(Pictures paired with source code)
# # # #
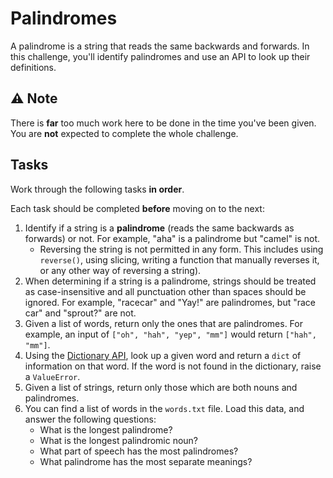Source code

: # Palindromes

A palindrome is a string that reads the same backwards and forwards. In this challenge, you'll identify palindromes and use an API to look up their definitions.

## ⚠️ Note

There is **far** too much work here to be done in the time you've been given. You are **not** expected to complete the whole challenge. 

## Tasks

Work through the following tasks **in order**. 

Each task should be completed **before** moving on to the next:

1. Identify if a string is a **palindrome** (reads the same backwards as forwards) or not. For example, "aha" is a palindrome but "camel" is not.
   - Reversing the string is not permitted in any form. This includes using `reverse()`, using slicing, writing a function that manually reverses it, or any other way of reversing a string).
3. When determining if a string is a palindrome, strings should be treated as case-insensitive and all punctuation other than spaces should be ignored. For example, "racecar" and "Yay!" are palindromes, but "race car" and "sprout?" are not.
4. Given a list of words, return only the ones that are palindromes. For example, an input of `["oh", "hah", "yep", "mm"]` would return `["hah", "mm"]`.
5. Using the [Dictionary API](https://dictionaryapi.dev/), look up a given word and return a `dict` of information on that word. If the word is not found in the dictionary, raise a `ValueError`.
6. Given a list of strings, return only those which are both nouns and palindromes.
7. You can find a list of words in the `words.txt` file. Load this data, and answer the following questions:
   - What is the longest palindrome?
   - What is the longest palindromic noun?
   - What part of speech has the most palindromes?
   - What palindrome has the most separate meanings?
# # # #
Problem to solve: Leave the pictures aside and give every entry above again word for word.

Response:
Source code

: # Palindromes

A palindrome is a string that reads the same backwards and forwards. In this challenge, you'll identify palindromes and use an API to look up their definitions.

## ⚠️ Note

There is **far** too much work here to be done in the time you've been given. You are **not** expected to complete the whole challenge. 

## Tasks

Work through the following tasks **in order**. 

Each task should be completed **before** moving on to the next:

1. Identify if a string is a **palindrome** (reads the same backwards as forwards) or not. For example, "aha" is a palindrome but "camel" is not.
   - Reversing the string is not permitted in any form. This includes using `reverse()`, using slicing, writing a function that manually reverses it, or any other way of reversing a string).
3. When determining if a string is a palindrome, strings should be treated as case-insensitive and all punctuation other than spaces should be ignored. For example, "racecar" and "Yay!" are palindromes, but "race car" and "sprout?" are not.
4. Given a list of words, return only the ones that are palindromes. For example, an input of `["oh", "hah", "yep", "mm"]` would return `["hah", "mm"]`.
5. Using the [Dictionary API](https://dictionaryapi.dev/), look up a given word and return a `dict` of information on that word. If the word is not found in the dictionary, raise a `ValueError`.
6. Given a list of strings, return only those which are both nouns and palindromes.
7. You can find a list of words in the `words.txt` file. Load this data, and answer the following questions:
   - What is the longest palindrome?
   - What is the longest palindromic noun?
   - What part of speech has the most palindromes?
   - What palindrome has the most separate meanings?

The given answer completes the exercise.